TASK: Would you set down every line of the data below exactly as it reads?

● ● ● ●

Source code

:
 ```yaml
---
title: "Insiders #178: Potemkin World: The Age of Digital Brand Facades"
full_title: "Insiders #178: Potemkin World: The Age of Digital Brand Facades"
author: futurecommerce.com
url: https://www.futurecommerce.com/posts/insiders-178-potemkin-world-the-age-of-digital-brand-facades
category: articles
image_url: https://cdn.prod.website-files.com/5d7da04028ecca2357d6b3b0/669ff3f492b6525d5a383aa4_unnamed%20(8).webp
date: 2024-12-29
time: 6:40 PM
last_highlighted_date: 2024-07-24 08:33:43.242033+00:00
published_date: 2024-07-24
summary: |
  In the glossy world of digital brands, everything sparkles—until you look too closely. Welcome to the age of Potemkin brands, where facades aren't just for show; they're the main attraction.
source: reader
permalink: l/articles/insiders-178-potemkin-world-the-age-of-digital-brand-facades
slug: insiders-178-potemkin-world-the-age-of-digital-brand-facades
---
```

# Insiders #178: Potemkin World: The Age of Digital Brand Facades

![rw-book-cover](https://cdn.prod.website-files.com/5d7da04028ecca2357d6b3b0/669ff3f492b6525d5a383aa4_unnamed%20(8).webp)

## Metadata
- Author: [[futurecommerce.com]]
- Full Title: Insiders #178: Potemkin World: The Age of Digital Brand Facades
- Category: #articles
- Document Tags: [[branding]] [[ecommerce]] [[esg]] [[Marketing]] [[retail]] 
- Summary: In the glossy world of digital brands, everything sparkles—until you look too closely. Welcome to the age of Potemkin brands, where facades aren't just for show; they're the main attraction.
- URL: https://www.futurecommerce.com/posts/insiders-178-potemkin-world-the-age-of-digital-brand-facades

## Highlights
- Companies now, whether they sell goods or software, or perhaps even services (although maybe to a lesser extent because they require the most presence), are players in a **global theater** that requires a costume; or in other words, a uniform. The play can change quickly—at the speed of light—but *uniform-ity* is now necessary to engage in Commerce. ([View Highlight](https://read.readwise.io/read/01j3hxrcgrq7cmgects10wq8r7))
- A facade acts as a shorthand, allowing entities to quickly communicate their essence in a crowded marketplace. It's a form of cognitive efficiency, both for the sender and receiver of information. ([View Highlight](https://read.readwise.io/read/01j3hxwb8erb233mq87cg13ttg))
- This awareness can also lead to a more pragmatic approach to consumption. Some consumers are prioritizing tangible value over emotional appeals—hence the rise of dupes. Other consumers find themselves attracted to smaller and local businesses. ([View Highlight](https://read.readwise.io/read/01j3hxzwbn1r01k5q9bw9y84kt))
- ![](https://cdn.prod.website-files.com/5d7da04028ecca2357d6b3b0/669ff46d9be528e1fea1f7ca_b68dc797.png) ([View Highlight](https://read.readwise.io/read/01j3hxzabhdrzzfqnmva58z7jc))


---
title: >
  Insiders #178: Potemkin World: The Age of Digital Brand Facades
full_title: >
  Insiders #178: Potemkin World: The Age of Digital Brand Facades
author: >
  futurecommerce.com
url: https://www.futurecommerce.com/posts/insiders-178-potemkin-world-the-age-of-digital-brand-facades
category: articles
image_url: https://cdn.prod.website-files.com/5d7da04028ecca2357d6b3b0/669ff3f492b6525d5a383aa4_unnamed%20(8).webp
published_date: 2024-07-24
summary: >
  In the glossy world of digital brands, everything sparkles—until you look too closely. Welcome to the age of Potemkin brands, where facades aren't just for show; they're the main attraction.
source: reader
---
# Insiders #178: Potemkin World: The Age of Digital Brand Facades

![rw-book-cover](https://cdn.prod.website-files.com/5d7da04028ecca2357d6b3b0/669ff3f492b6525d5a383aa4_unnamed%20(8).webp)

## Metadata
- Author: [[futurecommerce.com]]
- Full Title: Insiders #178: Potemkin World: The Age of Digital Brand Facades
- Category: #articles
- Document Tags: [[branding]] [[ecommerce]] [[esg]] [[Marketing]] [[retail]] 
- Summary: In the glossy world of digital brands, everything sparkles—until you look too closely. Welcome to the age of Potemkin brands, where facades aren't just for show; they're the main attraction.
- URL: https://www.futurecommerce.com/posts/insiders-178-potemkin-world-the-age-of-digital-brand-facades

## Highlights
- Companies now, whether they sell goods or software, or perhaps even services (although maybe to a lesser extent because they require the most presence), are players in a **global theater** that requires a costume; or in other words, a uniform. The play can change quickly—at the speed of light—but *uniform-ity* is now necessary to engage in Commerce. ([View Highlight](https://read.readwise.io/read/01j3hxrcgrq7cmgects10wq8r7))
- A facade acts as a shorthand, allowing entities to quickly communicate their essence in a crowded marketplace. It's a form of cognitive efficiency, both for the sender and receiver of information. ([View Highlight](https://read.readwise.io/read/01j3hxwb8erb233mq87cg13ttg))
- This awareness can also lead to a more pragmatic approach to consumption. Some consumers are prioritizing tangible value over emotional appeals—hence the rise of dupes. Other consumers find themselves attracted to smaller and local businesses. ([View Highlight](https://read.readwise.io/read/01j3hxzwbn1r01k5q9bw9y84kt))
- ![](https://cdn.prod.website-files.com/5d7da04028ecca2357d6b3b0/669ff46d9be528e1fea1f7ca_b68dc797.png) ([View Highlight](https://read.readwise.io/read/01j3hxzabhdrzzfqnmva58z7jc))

● ● ● ●

EXERCISE OUTPUT:
Source code

:
 ```yaml
---
title: "Insiders #178: Potemkin World: The Age of Digital Brand Facades"
full_title: "Insiders #178: Potemkin World: The Age of Digital Brand Facades"
author: futurecommerce.com
url: https://www.futurecommerce.com/posts/insiders-178-potemkin-world-the-age-of-digital-brand-facades
category: articles
image_url: https://cdn.prod.website-files.com/5d7da04028ecca2357d6b3b0/669ff3f492b6525d5a383aa4_unnamed%20(8).webp
date: 2024-12-29
time: 6:40 PM
last_highlighted_date: 2024-07-24 08:33:43.242033+00:00
published_date: 2024-07-24
summary: |
  In the glossy world of digital brands, everything sparkles—until you look too closely. Welcome to the age of Potemkin brands, where facades aren't just for show; they're the main attraction.
source: reader
permalink: l/articles/insiders-178-potemkin-world-the-age-of-digital-brand-facades
slug: insiders-178-potemkin-world-the-age-of-digital-brand-facades
---
```

# Insiders #178: Potemkin World: The Age of Digital Brand Facades

![rw-book-cover](https://cdn.prod.website-files.com/5d7da04028ecca2357d6b3b0/669ff3f492b6525d5a383aa4_unnamed%20(8).webp)

## Metadata
- Author: [[futurecommerce.com]]
- Full Title: Insiders #178: Potemkin World: The Age of Digital Brand Facades
- Category: #articles
- Document Tags: [[branding]] [[ecommerce]] [[esg]] [[Marketing]] [[retail]] 
- Summary: In the glossy world of digital brands, everything sparkles—until you look too closely. Welcome to the age of Potemkin brands, where facades aren't just for show; they're the main attraction.
- URL: https://www.futurecommerce.com/posts/insiders-178-potemkin-world-the-age-of-digital-brand-facades

## Highlights
- Companies now, whether they sell goods or software, or perhaps even services (although maybe to a lesser extent because they require the most presence), are players in a **global theater** that requires a costume; or in other words, a uniform. The play can change quickly—at the speed of light—but *uniform-ity* is now necessary to engage in Commerce. ([View Highlight](https://read.readwise.io/read/01j3hxrcgrq7cmgects10wq8r7))
- A facade acts as a shorthand, allowing entities to quickly communicate their essence in a crowded marketplace. It's a form of cognitive efficiency, both for the sender and receiver of information. ([View Highlight](https://read.readwise.io/read/01j3hxwb8erb233mq87cg13ttg))
- This awareness can also lead to a more pragmatic approach to consumption. Some consumers are prioritizing tangible value over emotional appeals—hence the rise of dupes. Other consumers find themselves attracted to smaller and local businesses. ([View Highlight](https://read.readwise.io/read/01j3hxzwbn1r01k5q9bw9y84kt))
- ![](https://cdn.prod.website-files.com/5d7da04028ecca2357d6b3b0/669ff46d9be528e1fea1f7ca_b68dc797.png) ([View Highlight](https://read.readwise.io/read/01j3hxzabhdrzzfqnmva58z7jc))


---
title: >
  Insiders #178: Potemkin World: The Age of Digital Brand Facades
full_title: >
  Insiders #178: Potemkin World: The Age of Digital Brand Facades
author: >
  futurecommerce.com
url: https://www.futurecommerce.com/posts/insiders-178-potemkin-world-the-age-of-digital-brand-facades
category: articles
image_url: https://cdn.prod.website-files.com/5d7da04028ecca2357d6b3b0/669ff3f492b6525d5a383aa4_unnamed%20(8).webp
published_date: 2024-07-24
summary: >
  In the glossy world of digital brands, everything sparkles—until you look too closely. Welcome to the age of Potemkin brands, where facades aren't just for show; they're the main attraction.
source: reader
---
# Insiders #178: Potemkin World: The Age of Digital Brand Facades

![rw-book-cover](https://cdn.prod.website-files.com/5d7da04028ecca2357d6b3b0/669ff3f492b6525d5a383aa4_unnamed%20(8).webp)

## Metadata
- Author: [[futurecommerce.com]]
- Full Title: Insiders #178: Potemkin World: The Age of Digital Brand Facades
- Category: #articles
- Document Tags: [[branding]] [[ecommerce]] [[esg]] [[Marketing]] [[retail]] 
- Summary: In the glossy world of digital brands, everything sparkles—until you look too closely. Welcome to the age of Potemkin brands, where facades aren't just for show; they're the main attraction.
- URL: https://www.futurecommerce.com/posts/insiders-178-potemkin-world-the-age-of-digital-brand-facades

## Highlights
- Companies now, whether they sell goods or software, or perhaps even services (although maybe to a lesser extent because they require the most presence), are players in a **global theater** that requires a costume; or in other words, a uniform. The play can change quickly—at the speed of light—but *uniform-ity* is now necessary to engage in Commerce. ([View Highlight](https://read.readwise.io/read/01j3hxrcgrq7cmgects10wq8r7))
- A facade acts as a shorthand, allowing entities to quickly communicate their essence in a crowded marketplace. It's a form of cognitive efficiency, both for the sender and receiver of information. ([View Highlight](https://read.readwise.io/read/01j3hxwb8erb233mq87cg13ttg))
- This awareness can also lead to a more pragmatic approach to consumption. Some consumers are prioritizing tangible value over emotional appeals—hence the rise of dupes. Other consumers find themselves attracted to smaller and local businesses. ([View Highlight](https://read.readwise.io/read/01j3hxzwbn1r01k5q9bw9y84kt))
- ![](https://cdn.prod.website-files.com/5d7da04028ecca2357d6b3b0/669ff46d9be528e1fea1f7ca_b68dc797.png) ([View Highlight](https://read.readwise.io/read/01j3hxzabhdrzzfqnmva58z7jc))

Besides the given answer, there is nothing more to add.